Start of MATERIAL SHOWN
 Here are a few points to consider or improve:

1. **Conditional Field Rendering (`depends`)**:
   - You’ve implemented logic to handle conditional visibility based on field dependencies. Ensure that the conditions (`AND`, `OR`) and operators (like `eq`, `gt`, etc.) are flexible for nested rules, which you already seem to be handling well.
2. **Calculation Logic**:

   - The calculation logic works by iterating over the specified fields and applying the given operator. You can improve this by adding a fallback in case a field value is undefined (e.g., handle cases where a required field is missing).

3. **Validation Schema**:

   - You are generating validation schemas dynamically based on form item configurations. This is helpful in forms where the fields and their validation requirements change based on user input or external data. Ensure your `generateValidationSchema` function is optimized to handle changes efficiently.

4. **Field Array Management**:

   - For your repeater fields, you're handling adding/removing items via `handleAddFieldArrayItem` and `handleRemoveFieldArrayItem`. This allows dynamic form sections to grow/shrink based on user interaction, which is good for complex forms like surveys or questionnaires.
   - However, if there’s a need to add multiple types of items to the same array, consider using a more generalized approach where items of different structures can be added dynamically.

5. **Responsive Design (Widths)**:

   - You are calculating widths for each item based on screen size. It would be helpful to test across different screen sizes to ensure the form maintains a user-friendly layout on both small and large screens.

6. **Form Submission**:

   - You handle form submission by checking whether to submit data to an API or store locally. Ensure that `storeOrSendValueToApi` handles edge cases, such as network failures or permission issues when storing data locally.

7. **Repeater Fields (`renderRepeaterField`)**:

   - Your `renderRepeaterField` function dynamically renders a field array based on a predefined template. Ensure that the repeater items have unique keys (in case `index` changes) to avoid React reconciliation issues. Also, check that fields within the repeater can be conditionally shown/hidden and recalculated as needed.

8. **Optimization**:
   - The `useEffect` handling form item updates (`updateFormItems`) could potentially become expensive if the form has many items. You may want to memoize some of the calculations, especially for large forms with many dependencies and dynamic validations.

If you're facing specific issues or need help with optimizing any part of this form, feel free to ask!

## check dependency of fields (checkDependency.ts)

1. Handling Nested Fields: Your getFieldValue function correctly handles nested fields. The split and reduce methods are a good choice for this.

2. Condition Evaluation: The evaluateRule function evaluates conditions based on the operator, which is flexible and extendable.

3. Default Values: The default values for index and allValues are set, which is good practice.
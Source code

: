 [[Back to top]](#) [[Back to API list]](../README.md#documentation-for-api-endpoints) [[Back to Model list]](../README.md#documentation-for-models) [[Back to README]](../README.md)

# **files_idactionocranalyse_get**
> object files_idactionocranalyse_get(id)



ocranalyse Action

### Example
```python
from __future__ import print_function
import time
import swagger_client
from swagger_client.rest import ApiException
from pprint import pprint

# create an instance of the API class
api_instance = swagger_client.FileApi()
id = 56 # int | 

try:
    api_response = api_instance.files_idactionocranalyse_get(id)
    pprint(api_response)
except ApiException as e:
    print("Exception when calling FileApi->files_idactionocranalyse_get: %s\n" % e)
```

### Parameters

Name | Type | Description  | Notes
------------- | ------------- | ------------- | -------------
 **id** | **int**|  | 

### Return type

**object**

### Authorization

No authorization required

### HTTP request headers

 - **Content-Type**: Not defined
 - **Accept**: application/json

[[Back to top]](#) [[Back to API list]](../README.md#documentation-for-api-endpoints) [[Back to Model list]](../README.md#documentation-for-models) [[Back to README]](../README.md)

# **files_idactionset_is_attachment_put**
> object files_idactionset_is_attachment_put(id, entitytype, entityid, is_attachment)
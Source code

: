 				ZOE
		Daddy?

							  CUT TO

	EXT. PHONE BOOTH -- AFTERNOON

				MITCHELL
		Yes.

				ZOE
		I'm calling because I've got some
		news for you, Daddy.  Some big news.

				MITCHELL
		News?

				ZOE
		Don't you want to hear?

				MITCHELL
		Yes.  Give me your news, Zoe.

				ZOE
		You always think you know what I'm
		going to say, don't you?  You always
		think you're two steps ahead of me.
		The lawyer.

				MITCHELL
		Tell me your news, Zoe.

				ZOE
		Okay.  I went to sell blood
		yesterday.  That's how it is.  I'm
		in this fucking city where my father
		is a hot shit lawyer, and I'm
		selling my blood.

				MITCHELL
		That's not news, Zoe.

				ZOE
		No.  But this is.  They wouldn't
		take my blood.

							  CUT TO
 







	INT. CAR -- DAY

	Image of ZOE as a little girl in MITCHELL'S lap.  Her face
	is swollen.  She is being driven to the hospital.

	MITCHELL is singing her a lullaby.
End of MATERIAL SHOWN
■ PROBLEM ■
Can you give every line above again, exactly as written?

■ EXERCISE RESULT ■
 Here are a few points to consider or improve:

1. **Conditional Field Rendering (`depends`)**:
   - You’ve implemented logic to handle conditional visibility based on field dependencies. Ensure that the conditions (`AND`, `OR`) and operators (like `eq`, `gt`, etc.) are flexible for nested rules, which you already seem to be handling well.
2. **Calculation Logic**:

   - The calculation logic works by iterating over the specified fields and applying the given operator. You can improve this by adding a fallback in case a field value is undefined (e.g., handle cases where a required field is missing).

3. **Validation Schema**:

   - You are generating validation schemas dynamically based on form item configurations. This is helpful in forms where the fields and their validation requirements change based on user input or external data. Ensure your `generateValidationSchema` function is optimized to handle changes efficiently.

4. **Field Array Management**:

   - For your repeater fields, you're handling adding/removing items via `handleAddFieldArrayItem` and `handleRemoveFieldArrayItem`. This allows dynamic form sections to grow/shrink based on user interaction, which is good for complex forms like surveys or questionnaires.
   - However, if there’s a need to add multiple types of items to the same array, consider using a more generalized approach where items of different structures can be added dynamically.

5. **Responsive Design (Widths)**:

   - You are calculating widths for each item based on screen size. It would be helpful to test across different screen sizes to ensure the form maintains a user-friendly layout on both small and large screens.

6. **Form Submission**:

   - You handle form submission by checking whether to submit data to an API or store locally. Ensure that `storeOrSendValueToApi` handles edge cases, such as network failures or permission issues when storing data locally.

7. **Repeater Fields (`renderRepeaterField`)**:

   - Your `renderRepeaterField` function dynamically renders a field array based on a predefined template. Ensure that the repeater items have unique keys (in case `index` changes) to avoid React reconciliation issues. Also, check that fields within the repeater can be conditionally shown/hidden and recalculated as needed.

8. **Optimization**:
   - The `useEffect` handling form item updates (`updateFormItems`) could potentially become expensive if the form has many items. You may want to memoize some of the calculations, especially for large forms with many dependencies and dynamic validations.

If you're facing specific issues or need help with optimizing any part of this form, feel free to ask!

## check dependency of fields (checkDependency.ts)

1. Handling Nested Fields: Your getFieldValue function correctly handles nested fields. The split and reduce methods are a good choice for this.

2. Condition Evaluation: The evaluateRule function evaluates conditions based on the operator, which is flexible and extendable.

3. Default Values: The default values for index and allValues are set, which is good practice.
Source code

: [[Back to top]](#) [[Back to API list]](../README.md#documentation-for-api-endpoints) [[Back to Model list]](../README.md#documentation-for-models) [[Back to README]](../README.md)

# **files_idactionocranalyse_get**
> object files_idactionocranalyse_get(id)



ocranalyse Action

### Example
```python
from __future__ import print_function
import time
import swagger_client
from swagger_client.rest import ApiException
from pprint import pprint

# create an instance of the API class
api_instance = swagger_client.FileApi()
id = 56 # int | 

try:
    api_response = api_instance.files_idactionocranalyse_get(id)
    pprint(api_response)
except ApiException as e:
    print("Exception when calling FileApi->files_idactionocranalyse_get: %s\n" % e)
```

### Parameters

Name | Type | Description  | Notes
------------- | ------------- | ------------- | -------------
 **id** | **int**|  | 

### Return type

**object**

### Authorization

No authorization required

### HTTP request headers

 - **Content-Type**: Not defined
 - **Accept**: application/json

[[Back to top]](#) [[Back to API list]](../README.md#documentation-for-api-endpoints) [[Back to Model list]](../README.md#documentation-for-models) [[Back to README]](../README.md)

# **files_idactionset_is_attachment_put**
> object files_idactionset_is_attachment_put(id, entitytype, entityid, is_attachment)
Source code

: 				ZOE
		Daddy?

							  CUT TO

	EXT. PHONE BOOTH -- AFTERNOON

				MITCHELL
		Yes.

				ZOE
		I'm calling because I've got some
		news for you, Daddy.  Some big news.

				MITCHELL
		News?

				ZOE
		Don't you want to hear?

				MITCHELL
		Yes.  Give me your news, Zoe.

				ZOE
		You always think you know what I'm
		going to say, don't you?  You always
		think you're two steps ahead of me.
		The lawyer.

				MITCHELL
		Tell me your news, Zoe.

				ZOE
		Okay.  I went to sell blood
		yesterday.  That's how it is.  I'm
		in this fucking city where my father
		is a hot shit lawyer, and I'm
		selling my blood.

				MITCHELL
		That's not news, Zoe.

				ZOE
		No.  But this is.  They wouldn't
		take my blood.

							  CUT TO
 







	INT. CAR -- DAY

	Image of ZOE as a little girl in MITCHELL'S lap.  Her face
	is swollen.  She is being driven to the hospital.

	MITCHELL is singing her a lullaby.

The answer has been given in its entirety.